The real estate situation in the suburbs

There is a huge difference level in the price of real estate in the center and the edge of HCMC. According to JJL’s market survey, at the end of 2018 real estate price in the center ranged from 180 to 220 million VND/m2. Meanwhile, in suburban districts such as Binh Chanh, Cu Chi, Hoc Mon, the price is only around 15 – 30 million VND/m2; In the provinces around HCMC such as Long An, Dong Nai is only at 10 – 15 million/m2. This is the biggest advantage of real estate along the city.

Recently, the People’s Committee of Ho Chi Minh City has adjusted construction planning. Accordingly, the area of ​​the city will occupy an area of 30,404km2 including the entire administrative boundaries of Ho Chi Minh City and seven neighboring provinces of Binh Duong, Dong Nai, Ba Ria Vung Tau, Long An and Tien Giang. , Binh Phuoc and Tay Ninh. At the same time, the city is also restricting licensing for new CBD (Center Business District) projects, which are causing the supply to be exhausted.

At present, there are two provinces, Binh Duong and Dong Nai, which have complete infrastructure to connect with Ho Chi Minh City. From 2019 onwards, the city will deploy more satellite cities to ease the population, reduce immigration pressures as well as pressures for housing and relocation.

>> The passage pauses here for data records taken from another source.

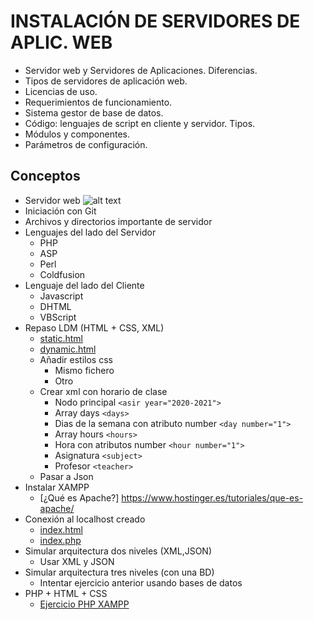 # INSTALACIÓN DE SERVIDORES DE APLIC. WEB
- Servidor web y Servidores de Aplicaciones. Diferencias.
- Tipos de servidores de aplicación web.
- Licencias de uso.
- Requerimientos de funcionamiento.
- Sistema gestor de base de datos.
- Código: lenguajes de script en cliente y servidor. Tipos.
- Módulos y componentes.
- Parámetros de configuración.

## Conceptos
- Servidor web
  ![alt text](https://th.bing.com/th/id/OIP.r1_zZOhwjKkEmA0_hVJZKAHaE-?pid=Api&rs=1 "WEB SERVERS")
- Iniciación con Git
- Archivos y directorios importante de servidor
- Lenguajes del lado del Servidor
	- PHP
	- ASP
	- Perl
	- Coldfusion
- Lenguaje del lado del Cliente
	- Javascript
	- DHTML
	- VBScript
- Repaso LDM (HTML + CSS, XML)
	- [static.html](/clases/florindo/27-10-2020/static.html)
	- [dynamic.html](/clases/florindo/27-10-2020/dynamic.html)
	- Añadir estilos css
		- Mismo fichero
		- Otro
	- Crear xml con horario de clase
		- Nodo principal ``<asir year="2020-2021">``
		- Array days ``<days>``
		- Dias de la semana con atributo number ``<day number="1">``
		- Array hours ``<hours>``
		- Hora con atributos number ``<hour number="1">``
		- Asignatura ``<subject>``
		- Profesor ``<teacher>``
	- Pasar a Json
- Instalar XAMPP
  - [¿Qué es Apache?] https://www.hostinger.es/tutoriales/que-es-apache/
- Conexión al localhost creado
  	- [index.html](/clases/florindo/27-10-2020/index.html)
  	- [index.php](/clases/florindo/27-10-2020/_index.php)
- Simular arquitectura dos niveles (XML,JSON)
	- Usar XML y JSON
- Simular arquitectura tres niveles (con una BD)
	- Intentar ejercicio anterior usando bases de datos
- PHP + HTML + CSS
	- [Ejercicio PHP XAMPP](https://www.docencia.taboadaleon.es/attachments/article/8/cuadernoActividadesEntornoPHP.pdf)
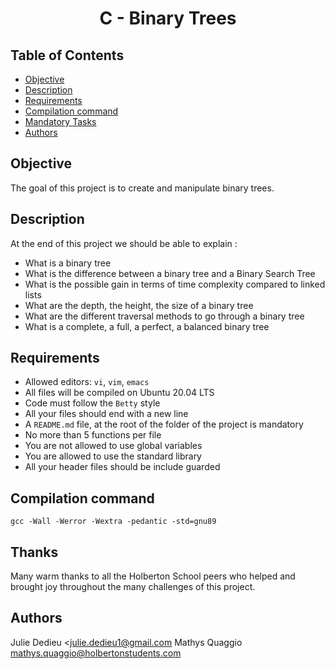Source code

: # <p align="center">C - Binary Trees</p>

## Table of Contents

-   [Objective](#Objective)
-   [Description](#Descritpion)
-   [Requirements](#Requirements)
-   [Compilation command](#Compilation-command)
-   [Mandatory Tasks](#Mandatory-tasks)
-   [Authors](#Authors)

## Objective

The goal of this project is to create and manipulate binary trees.

## Description

At the end of this project we should be able to explain :

- What is a binary tree
- What is the difference between a binary tree and a Binary Search Tree
- What is the possible gain in terms of time complexity compared to linked lists
- What are the depth, the height, the size of a binary tree
- What are the different traversal methods to go through a binary tree
- What is a complete, a full, a perfect, a balanced binary tree

## Requirements

-   Allowed editors: `vi`, `vim`, `emacs`
-   All files will be compiled on Ubuntu 20.04 LTS
-   Code must follow the `Betty` style
-   All your files should end with a new line
-   A `README.md` file, at the root of the folder of the project is mandatory
-   No more than 5 functions per file
-   You are not allowed to use global variables
-   You are allowed to use the standard library
-   All your header files should be include guarded

## Compilation command

`gcc -Wall -Werror -Wextra -pedantic -std=gnu89`


## Thanks

Many warm thanks to all the Holberton School peers who helped and brought joy throughout the many challenges of this project.

## Authors

Julie Dedieu <julie.dedieu1@gmail.com
Mathys Quaggio <mathys.quaggio@holbertonstudents.com>
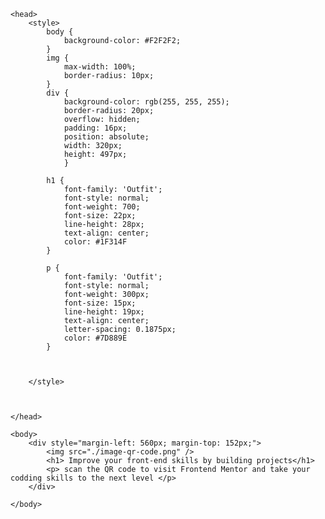 <!DOCTYPE html>

<html>

    <head> 
        <style>
            body { 
                background-color: #F2F2F2;
            }
            img {
                max-width: 100%;
                border-radius: 10px;
            }
            div {
                background-color: rgb(255, 255, 255);
                border-radius: 20px;
                overflow: hidden;
                padding: 16px;
                position: absolute;
                width: 320px;
                height: 497px;
                }
            
            h1 {
                font-family: 'Outfit';
                font-style: normal;
                font-weight: 700;
                font-size: 22px;
                line-height: 28px;
                text-align: center;
                color: #1F314F
            }

            p {
                font-family: 'Outfit';
                font-style: normal;
                font-weight: 300px;
                font-size: 15px;
                line-height: 19px;
                text-align: center;
                letter-spacing: 0.1875px;   
                color: #7D889E
            }


 
        </style>



    </head>

    <body>
        <div style="margin-left: 560px; margin-top: 152px;">
            <img src="./image-qr-code.png" />
            <h1> Improve your front-end skills by building projects</h1>
            <p> scan the QR code to visit Frontend Mentor and take your codding skills to the next level </p>
        </div>
        
    </body>



</html>
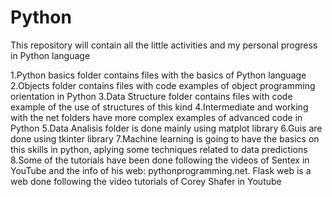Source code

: # Python
This repository will contain all the little activities and my personal progress in Python language

  1.Python basics folder contains files with the basics of Python language
  2.Objects folder contains files with code examples of object programming orientation in Python
  3.Data Structure folder contains files with code example of the use of structures of this kind
  4.Intermediate and working with the net folders have more complex examples of advanced code in Python
  5.Data Analisis folder is done mainly using matplot library
  6.Guis are done using tkinter library
  7.Machine learning is going to have the basics on this skills in python, aplying some techniques related to data predictions
  8.Some of the tutorials have been done following the videos of Sentex in YouTube and the info of 
  his web: pythonprogramming.net. Flask web is a web done following the video tutorials of Corey Shafer in 
  Youtube
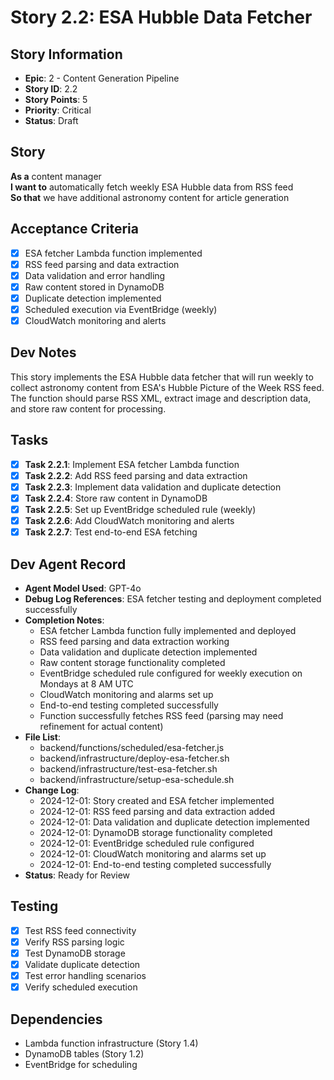 # Story 2.2: ESA Hubble Data Fetcher

## Story Information
- **Epic**: 2 - Content Generation Pipeline
- **Story ID**: 2.2
- **Story Points**: 5
- **Priority**: Critical
- **Status**: Draft

## Story
**As a** content manager  
**I want to** automatically fetch weekly ESA Hubble data from RSS feed  
**So that** we have additional astronomy content for article generation  

## Acceptance Criteria
- [x] ESA fetcher Lambda function implemented
- [x] RSS feed parsing and data extraction
- [x] Data validation and error handling
- [x] Raw content stored in DynamoDB
- [x] Duplicate detection implemented
- [x] Scheduled execution via EventBridge (weekly)
- [x] CloudWatch monitoring and alerts

## Dev Notes
This story implements the ESA Hubble data fetcher that will run weekly to collect astronomy content from ESA's Hubble Picture of the Week RSS feed. The function should parse RSS XML, extract image and description data, and store raw content for processing.

## Tasks
- [x] **Task 2.2.1**: Implement ESA fetcher Lambda function
- [x] **Task 2.2.2**: Add RSS feed parsing and data extraction
- [x] **Task 2.2.3**: Implement data validation and duplicate detection
- [x] **Task 2.2.4**: Store raw content in DynamoDB
- [x] **Task 2.2.5**: Set up EventBridge scheduled rule (weekly)
- [x] **Task 2.2.6**: Add CloudWatch monitoring and alerts
- [x] **Task 2.2.7**: Test end-to-end ESA fetching

## Dev Agent Record
- **Agent Model Used**: GPT-4o
- **Debug Log References**: ESA fetcher testing and deployment completed successfully
- **Completion Notes**: 
  - ESA fetcher Lambda function fully implemented and deployed
  - RSS feed parsing and data extraction working
  - Data validation and duplicate detection implemented
  - Raw content storage functionality completed
  - EventBridge scheduled rule configured for weekly execution on Mondays at 8 AM UTC
  - CloudWatch monitoring and alarms set up
  - End-to-end testing completed successfully
  - Function successfully fetches RSS feed (parsing may need refinement for actual content)
- **File List**: 
  - backend/functions/scheduled/esa-fetcher.js
  - backend/infrastructure/deploy-esa-fetcher.sh
  - backend/infrastructure/test-esa-fetcher.sh
  - backend/infrastructure/setup-esa-schedule.sh
- **Change Log**: 
  - 2024-12-01: Story created and ESA fetcher implemented
  - 2024-12-01: RSS feed parsing and data extraction added
  - 2024-12-01: Data validation and duplicate detection implemented
  - 2024-12-01: DynamoDB storage functionality completed
  - 2024-12-01: EventBridge scheduled rule configured
  - 2024-12-01: CloudWatch monitoring and alarms set up
  - 2024-12-01: End-to-end testing completed successfully
- **Status**: Ready for Review

## Testing
- [x] Test RSS feed connectivity
- [x] Verify RSS parsing logic
- [x] Test DynamoDB storage
- [x] Validate duplicate detection
- [x] Test error handling scenarios
- [x] Verify scheduled execution

## Dependencies
- Lambda function infrastructure (Story 1.4)
- DynamoDB tables (Story 1.2)
- EventBridge for scheduling
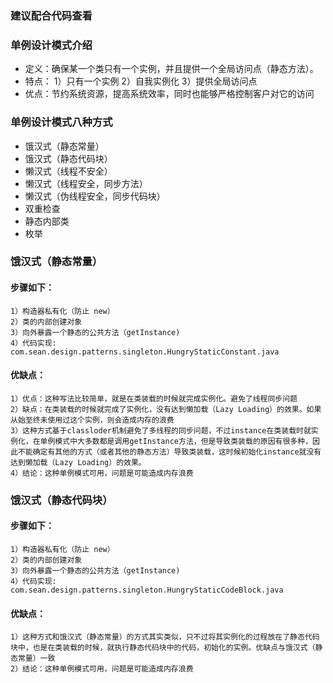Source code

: ### 建议配合代码查看

### 单例设计模式介绍
- 定义：确保某一个类只有一个实例，并且提供一个全局访问点（静态方法）。
- 特点：
    1）只有一个实例
    2）自我实例化
    3）提供全局访问点
- 优点：节约系统资源，提高系统效率，同时也能够严格控制客户对它的访问

### 单例设计模式八种方式
- 饿汉式（静态常量）
- 饿汉式（静态代码块）
- 懒汉式（线程不安全）
- 懒汉式（线程安全，同步方法）
- 懒汉式（伪线程安全，同步代码块）
- 双重检查
- 静态内部类
- 枚举

### 饿汉式（静态常量）
#### 步骤如下：
    1）构造器私有化（防止 new）
    2）类的内部创建对象
    3）向外暴露一个静态的公共方法（getInstance)
    4）代码实现: com.sean.design.patterns.singleton.HungryStaticConstant.java
#### 优缺点：
    1）优点：这种写法比较简单，就是在类装载的时候就完成实例化。避免了线程同步问题
    2）缺点：在类装载的时候就完成了实例化，没有达到懒加载（Lazy Loading）的效果。如果从始至终未使用过这个实例，则会造成内存的浪费
    3）这种方式基于classloder机制避免了多线程的同步问题，不过instance在类装载时就实例化，在单例模式中大多数都是调用getInstance方法，但是导致类装载的原因有很多种，因此不能确定有其他的方式（或者其他的静态方法）导致类装载，这时候初始化instance就没有达到懒加载（Lazy Loading）的效果。
    4）结论：这种单例模式可用，问题是可能造成内存浪费

### 饿汉式（静态代码块）
#### 步骤如下：
    1）构造器私有化（防止 new）
    2）类的内部创建对象
    3）向外暴露一个静态的公共方法（getInstance)
    4）代码实现: com.sean.design.patterns.singleton.HungryStaticCodeBlock.java
#### 优缺点：
    1）这种方式和饿汉式（静态常量）的方式其实类似，只不过将其实例化的过程放在了静态代码块中，也是在类装载的时候，就执行静态代码块中的代码，初始化的实例。优缺点与饿汉式（静态常量）一致
    2）结论：这种单例模式可用，问题是可能造成内存浪费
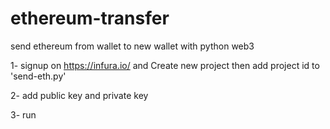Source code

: # ethereum-transfer
send ethereum from wallet to new wallet with python web3

1- signup on https://infura.io/ and Create new project then add project id to 'send-eth.py'

2- add public key and private key 

3- run 
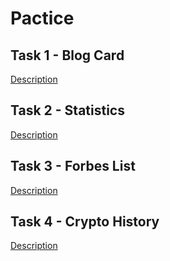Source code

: # Pactice

## Task 1 - Blog Card
[Description](./task%231.md)

## Task 2 - Statistics
[Description](./task%232.md)

## Task 3 - Forbes List
[Description](./task%233.md)

## Task 4 - Crypto History
[Description](./task%234.md)
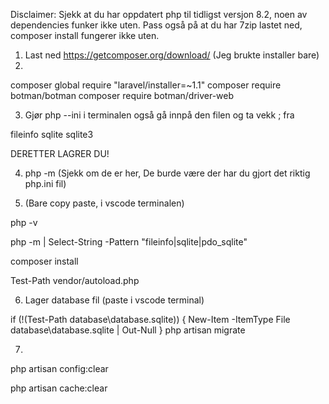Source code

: Disclaimer: Sjekk at du har oppdatert php til tidligst versjon 8.2, noen av dependencies funker ikke uten.
Pass også på at du har 7zip lastet ned, composer install fungerer ikke uten.

1. Last ned https://getcomposer.org/download/ (Jeg brukte installer bare)
2. 

composer global require "laravel/installer=~1.1"
composer require botman/botman
composer require botman/driver-web

3. Gjør php --ini i terminalen også gå innpå den filen og ta vekk ; fra

fileinfo
sqlite
sqlite3

DERETTER LAGRER DU!

4. php -m (Sjekk om de er her, De burde være der har du gjort det riktig php.ini fil)



5. (Bare copy paste, i vscode terminalen)

php -v

php -m | Select-String -Pattern "fileinfo|sqlite|pdo_sqlite"

composer install

Test-Path vendor/autoload.php 



6. Lager database fil (paste i vscode terminal)

if (!(Test-Path database\database.sqlite)) { New-Item -ItemType File database\database.sqlite | Out-Null }
php artisan migrate



7. 
php artisan config:clear

php artisan cache:clear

Having identified the opportunities, businesses have shifted to invest in real estate projects in the suburbs of the city, especially foreign businesses such as Japan, Korea, Singapore, China, Hong Kong. In the first nine months of 2018, real estate made up 23% of total FDI in Vietnam, according to CBRE. Meanwhile in 2008, only about 10% of total FDI investment in this sector.

This is a strong statement that Vietnam real estate market is on the rise, which attracting foreign investors in the future.

The value is increasing over time

It cannot be denied that there have been real estate fever in the suburbs causing unbalance supply – demand. However, the government has policies to timely adjust information and prices to stabilize the market after that.

However, the price of suburban land has increased dramatically as the development of regional infrastructure creates a perfect connection. For example, right after the decision to build Cat Lai Bridge connecting Nhon Trach – Dong Nai with District 2 – Ho Chi Minh City, real estate price of Nhon Trach and Cat Lai have increased by 25-50% depending on the location placement and segmentation.

In addition, the fact that many industrial parks and factories have sprung up demand for housing also act as a lever for real estate prices. It is known that investors are particularly interested in the housing sector around the industrial zone. According to statistics of the Department of Housing Management and Real Estate Market, over 80% of workers in industrial zones do not have stable housing and they have to rent houses.

Real estate forecasts in the near future

Large real estate research organizations such as CBRE, Savills, HoREA have pointed out that the real estate market in suburban districts and neighboring provinces of Ho Chi Minh City will be bustling more in 2019.

In addition, the government will tighten management, handle inadequate legal and illegal projects, create a healthy competitive market and attract more foreign businesses.